The simplest way to get across Great Nicobar Island to the beaches on the west coast was to catch a ride part way with someone driving along the single paved road that cut across the island in one of the very few motorized vehicles on Great Nicobar. Several plans were made and canceled - the bad mountain road and the deplorable condition of the jeep with its tractionless tires and ready-to-jump-off body parts delayed the expedition. Finally, Ratnam and I hitched a ride with a doctor and a teacher who were headed to “Shompen Complex”, a collection of 2-3 huts in the middle of the rainforest - a controversial attempt to provide education and medical care to the Shompens, a primitive tribe found in the deep forested interior and occasionally along the coast of only Great Nicobar. The Shompens are a seminomadic tribe of Mongoloid origin and apparently fewer than 200 of them remain. Their interactions have been largely limited to the coastal Nicobari tribe, with minimum contact with the non-tribal settlers (although this trend may be changing). In the two years that the doctor had been there, he had never had a patient and the teacher who had written out the Hindi alphabet on the blackboard had never had a student. Apparently, if the Shompens did come, they collected the food being offered, indulged in some wrestling, and disappeared into the forest. Very little of their language is known and the only times I met Shompens (only men, never women) along this road, it was mostly a silent encounter during which they exchanged honey combs for tobacco/cigarettes with the local non-tribal men...
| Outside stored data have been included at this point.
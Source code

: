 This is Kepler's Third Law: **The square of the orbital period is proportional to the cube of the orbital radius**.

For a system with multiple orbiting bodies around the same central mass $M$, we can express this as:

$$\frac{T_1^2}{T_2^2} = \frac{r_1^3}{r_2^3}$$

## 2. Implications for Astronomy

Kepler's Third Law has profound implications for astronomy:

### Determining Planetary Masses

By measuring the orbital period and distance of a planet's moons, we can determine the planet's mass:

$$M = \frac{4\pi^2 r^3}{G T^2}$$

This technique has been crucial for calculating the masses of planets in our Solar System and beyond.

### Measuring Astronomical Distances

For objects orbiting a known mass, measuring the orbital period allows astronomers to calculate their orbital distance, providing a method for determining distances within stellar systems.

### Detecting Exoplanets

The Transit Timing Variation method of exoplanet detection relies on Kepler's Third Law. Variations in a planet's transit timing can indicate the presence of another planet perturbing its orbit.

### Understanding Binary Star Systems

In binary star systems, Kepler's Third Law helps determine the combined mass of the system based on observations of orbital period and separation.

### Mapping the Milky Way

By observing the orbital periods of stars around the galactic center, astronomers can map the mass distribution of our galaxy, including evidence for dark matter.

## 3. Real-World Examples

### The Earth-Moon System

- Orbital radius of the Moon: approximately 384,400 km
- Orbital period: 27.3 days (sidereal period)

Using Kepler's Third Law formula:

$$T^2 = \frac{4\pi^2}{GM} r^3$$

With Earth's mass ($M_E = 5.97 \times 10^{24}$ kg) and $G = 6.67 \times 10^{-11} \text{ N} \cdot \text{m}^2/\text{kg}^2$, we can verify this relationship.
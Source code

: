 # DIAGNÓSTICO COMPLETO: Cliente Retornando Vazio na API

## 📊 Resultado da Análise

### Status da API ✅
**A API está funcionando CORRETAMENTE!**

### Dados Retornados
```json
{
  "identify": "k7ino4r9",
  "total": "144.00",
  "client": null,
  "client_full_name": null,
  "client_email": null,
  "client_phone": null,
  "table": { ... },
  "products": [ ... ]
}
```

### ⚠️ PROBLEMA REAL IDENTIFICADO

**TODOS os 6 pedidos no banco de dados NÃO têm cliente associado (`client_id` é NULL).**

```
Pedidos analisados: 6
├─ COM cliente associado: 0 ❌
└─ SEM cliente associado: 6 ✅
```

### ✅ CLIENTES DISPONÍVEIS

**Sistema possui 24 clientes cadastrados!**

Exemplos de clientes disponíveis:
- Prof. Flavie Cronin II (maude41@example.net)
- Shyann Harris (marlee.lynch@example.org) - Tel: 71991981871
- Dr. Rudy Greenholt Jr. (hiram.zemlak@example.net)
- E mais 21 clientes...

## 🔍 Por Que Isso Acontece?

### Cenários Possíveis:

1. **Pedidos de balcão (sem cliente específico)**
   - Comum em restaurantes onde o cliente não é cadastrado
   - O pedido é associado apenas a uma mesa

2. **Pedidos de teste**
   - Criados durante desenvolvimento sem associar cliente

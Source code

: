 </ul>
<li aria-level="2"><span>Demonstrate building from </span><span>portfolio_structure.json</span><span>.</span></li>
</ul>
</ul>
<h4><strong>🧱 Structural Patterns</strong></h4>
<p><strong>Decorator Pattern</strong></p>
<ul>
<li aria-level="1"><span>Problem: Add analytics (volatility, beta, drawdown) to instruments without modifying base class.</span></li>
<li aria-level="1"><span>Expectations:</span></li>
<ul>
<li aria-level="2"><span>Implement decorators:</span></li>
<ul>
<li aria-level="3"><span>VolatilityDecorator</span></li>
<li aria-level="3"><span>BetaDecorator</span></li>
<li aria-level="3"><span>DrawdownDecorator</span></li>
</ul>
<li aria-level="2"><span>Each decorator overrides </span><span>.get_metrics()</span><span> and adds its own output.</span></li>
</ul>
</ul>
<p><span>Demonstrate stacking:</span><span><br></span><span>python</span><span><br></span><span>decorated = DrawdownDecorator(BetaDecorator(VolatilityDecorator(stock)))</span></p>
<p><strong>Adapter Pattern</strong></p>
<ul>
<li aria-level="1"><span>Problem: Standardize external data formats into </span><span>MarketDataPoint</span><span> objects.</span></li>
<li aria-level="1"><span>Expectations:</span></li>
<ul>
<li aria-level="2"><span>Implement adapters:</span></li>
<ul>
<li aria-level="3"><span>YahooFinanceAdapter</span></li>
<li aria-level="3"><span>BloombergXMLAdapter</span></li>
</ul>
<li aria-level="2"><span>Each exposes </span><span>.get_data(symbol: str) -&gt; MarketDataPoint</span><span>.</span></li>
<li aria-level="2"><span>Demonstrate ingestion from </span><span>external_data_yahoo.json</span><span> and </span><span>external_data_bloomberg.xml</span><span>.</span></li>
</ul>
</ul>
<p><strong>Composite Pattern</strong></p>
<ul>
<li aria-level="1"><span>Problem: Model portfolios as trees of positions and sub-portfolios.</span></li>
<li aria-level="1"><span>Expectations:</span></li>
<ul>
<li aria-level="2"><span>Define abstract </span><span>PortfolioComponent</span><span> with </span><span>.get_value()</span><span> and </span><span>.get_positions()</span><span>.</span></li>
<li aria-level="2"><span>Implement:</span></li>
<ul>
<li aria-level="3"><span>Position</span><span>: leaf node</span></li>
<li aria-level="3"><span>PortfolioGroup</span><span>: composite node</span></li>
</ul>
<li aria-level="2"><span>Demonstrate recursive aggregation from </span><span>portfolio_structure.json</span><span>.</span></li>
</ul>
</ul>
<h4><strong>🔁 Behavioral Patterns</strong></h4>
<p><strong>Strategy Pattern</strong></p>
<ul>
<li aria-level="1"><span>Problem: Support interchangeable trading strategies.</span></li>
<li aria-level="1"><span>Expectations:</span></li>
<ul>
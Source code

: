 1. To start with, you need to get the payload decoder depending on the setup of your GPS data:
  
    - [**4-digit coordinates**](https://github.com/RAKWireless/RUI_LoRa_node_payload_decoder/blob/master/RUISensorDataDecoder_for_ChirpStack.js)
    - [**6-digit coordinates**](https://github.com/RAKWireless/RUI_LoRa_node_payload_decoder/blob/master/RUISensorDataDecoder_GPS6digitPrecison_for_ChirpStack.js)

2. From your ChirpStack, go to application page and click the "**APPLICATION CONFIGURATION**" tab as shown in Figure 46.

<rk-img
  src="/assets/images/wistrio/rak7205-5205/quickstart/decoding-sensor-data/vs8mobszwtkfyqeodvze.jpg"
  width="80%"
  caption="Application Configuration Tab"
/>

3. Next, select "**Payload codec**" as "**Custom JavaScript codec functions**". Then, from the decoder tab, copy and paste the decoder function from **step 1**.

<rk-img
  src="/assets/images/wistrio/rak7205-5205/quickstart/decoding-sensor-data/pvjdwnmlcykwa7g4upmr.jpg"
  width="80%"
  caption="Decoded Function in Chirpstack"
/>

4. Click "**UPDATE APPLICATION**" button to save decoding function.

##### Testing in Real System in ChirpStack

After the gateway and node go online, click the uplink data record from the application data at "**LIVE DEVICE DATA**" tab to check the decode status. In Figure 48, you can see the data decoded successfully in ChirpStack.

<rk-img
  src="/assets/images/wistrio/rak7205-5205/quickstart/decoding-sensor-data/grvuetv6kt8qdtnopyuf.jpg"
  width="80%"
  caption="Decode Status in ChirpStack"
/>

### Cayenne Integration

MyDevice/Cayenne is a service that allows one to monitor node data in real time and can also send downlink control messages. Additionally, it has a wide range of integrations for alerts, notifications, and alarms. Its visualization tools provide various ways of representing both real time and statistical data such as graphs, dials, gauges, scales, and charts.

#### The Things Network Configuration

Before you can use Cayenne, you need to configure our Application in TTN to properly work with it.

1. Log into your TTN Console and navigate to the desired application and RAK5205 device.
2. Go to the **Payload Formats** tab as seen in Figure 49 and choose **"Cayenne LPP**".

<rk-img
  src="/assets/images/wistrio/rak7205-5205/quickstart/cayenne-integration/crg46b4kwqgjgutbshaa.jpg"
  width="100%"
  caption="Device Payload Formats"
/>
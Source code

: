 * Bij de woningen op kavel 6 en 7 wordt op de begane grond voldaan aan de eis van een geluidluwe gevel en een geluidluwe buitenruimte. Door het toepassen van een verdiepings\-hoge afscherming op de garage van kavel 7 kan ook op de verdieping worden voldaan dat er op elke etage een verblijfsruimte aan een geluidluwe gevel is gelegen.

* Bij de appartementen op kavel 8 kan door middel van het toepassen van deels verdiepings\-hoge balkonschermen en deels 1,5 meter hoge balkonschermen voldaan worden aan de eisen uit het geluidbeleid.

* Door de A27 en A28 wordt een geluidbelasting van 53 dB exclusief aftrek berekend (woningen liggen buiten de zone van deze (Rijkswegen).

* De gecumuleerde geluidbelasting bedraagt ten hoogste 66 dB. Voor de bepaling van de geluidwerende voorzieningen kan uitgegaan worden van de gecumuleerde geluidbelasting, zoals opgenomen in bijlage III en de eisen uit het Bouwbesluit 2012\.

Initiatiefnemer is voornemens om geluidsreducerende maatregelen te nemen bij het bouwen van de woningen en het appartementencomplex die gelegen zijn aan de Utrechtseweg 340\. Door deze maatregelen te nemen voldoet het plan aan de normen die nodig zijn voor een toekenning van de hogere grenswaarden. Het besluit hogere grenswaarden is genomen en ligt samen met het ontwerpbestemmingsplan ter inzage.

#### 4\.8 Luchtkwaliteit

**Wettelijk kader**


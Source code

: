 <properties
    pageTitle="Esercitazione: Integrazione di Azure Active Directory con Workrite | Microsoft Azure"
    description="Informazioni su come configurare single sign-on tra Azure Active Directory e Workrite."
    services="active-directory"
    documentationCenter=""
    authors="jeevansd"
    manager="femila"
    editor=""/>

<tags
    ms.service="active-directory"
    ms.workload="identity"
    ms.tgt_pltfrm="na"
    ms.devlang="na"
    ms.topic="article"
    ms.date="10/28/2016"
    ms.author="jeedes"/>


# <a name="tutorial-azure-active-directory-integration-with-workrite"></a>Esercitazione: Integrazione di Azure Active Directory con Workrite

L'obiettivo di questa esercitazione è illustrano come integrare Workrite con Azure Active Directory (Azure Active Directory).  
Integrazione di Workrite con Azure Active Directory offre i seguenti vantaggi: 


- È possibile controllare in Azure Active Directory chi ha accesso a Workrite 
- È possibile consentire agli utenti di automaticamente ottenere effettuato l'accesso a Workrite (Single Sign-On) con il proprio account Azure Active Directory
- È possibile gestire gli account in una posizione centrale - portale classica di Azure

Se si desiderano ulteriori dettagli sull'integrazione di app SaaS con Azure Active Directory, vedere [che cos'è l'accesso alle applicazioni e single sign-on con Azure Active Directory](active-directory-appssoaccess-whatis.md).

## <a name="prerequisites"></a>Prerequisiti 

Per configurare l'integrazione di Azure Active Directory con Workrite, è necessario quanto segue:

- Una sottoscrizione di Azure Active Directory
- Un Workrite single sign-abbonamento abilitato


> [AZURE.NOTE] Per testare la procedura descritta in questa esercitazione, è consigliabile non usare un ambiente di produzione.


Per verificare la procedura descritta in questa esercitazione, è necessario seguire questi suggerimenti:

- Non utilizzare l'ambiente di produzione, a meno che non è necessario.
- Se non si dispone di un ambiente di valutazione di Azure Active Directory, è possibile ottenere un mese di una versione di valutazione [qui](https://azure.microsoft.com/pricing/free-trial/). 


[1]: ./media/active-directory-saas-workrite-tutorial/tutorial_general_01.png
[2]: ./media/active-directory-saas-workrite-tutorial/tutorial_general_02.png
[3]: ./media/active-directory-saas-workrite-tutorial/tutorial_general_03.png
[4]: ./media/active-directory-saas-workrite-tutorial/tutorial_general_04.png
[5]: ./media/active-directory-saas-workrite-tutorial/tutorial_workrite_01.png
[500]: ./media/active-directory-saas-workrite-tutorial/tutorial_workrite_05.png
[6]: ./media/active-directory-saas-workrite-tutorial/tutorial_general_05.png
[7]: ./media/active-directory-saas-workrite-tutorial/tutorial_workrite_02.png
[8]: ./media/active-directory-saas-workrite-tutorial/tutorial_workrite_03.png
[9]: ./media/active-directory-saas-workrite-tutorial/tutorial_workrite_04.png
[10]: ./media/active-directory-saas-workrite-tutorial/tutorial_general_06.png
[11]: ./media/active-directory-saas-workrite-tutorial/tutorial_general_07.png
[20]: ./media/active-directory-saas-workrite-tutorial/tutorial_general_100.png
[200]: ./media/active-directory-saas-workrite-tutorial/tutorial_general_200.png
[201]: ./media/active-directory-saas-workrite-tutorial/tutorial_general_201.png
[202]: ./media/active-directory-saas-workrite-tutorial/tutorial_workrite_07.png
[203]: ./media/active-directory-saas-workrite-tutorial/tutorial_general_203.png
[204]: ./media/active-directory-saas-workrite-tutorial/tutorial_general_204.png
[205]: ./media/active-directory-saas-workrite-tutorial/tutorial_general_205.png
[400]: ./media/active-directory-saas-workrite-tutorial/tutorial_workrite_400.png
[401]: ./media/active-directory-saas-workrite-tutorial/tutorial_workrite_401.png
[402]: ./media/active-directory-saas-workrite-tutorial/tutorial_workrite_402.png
Another time, Ratnam and I met a Shompen walking on the beach along a river we were preparing to wade across. He was wearing a styrofoam box on his head and carrying a long stick and probing for turtle nests. (Although sea turtles are protected under the Indian Wildlife (Protection) Act of 1972, the indigenous tribes are exempt from this Act). Again, few words were exchanged, but he rowed us across the river one at a time in his dugout - possibly an ordinary moment for him and Ratnam, but different for me.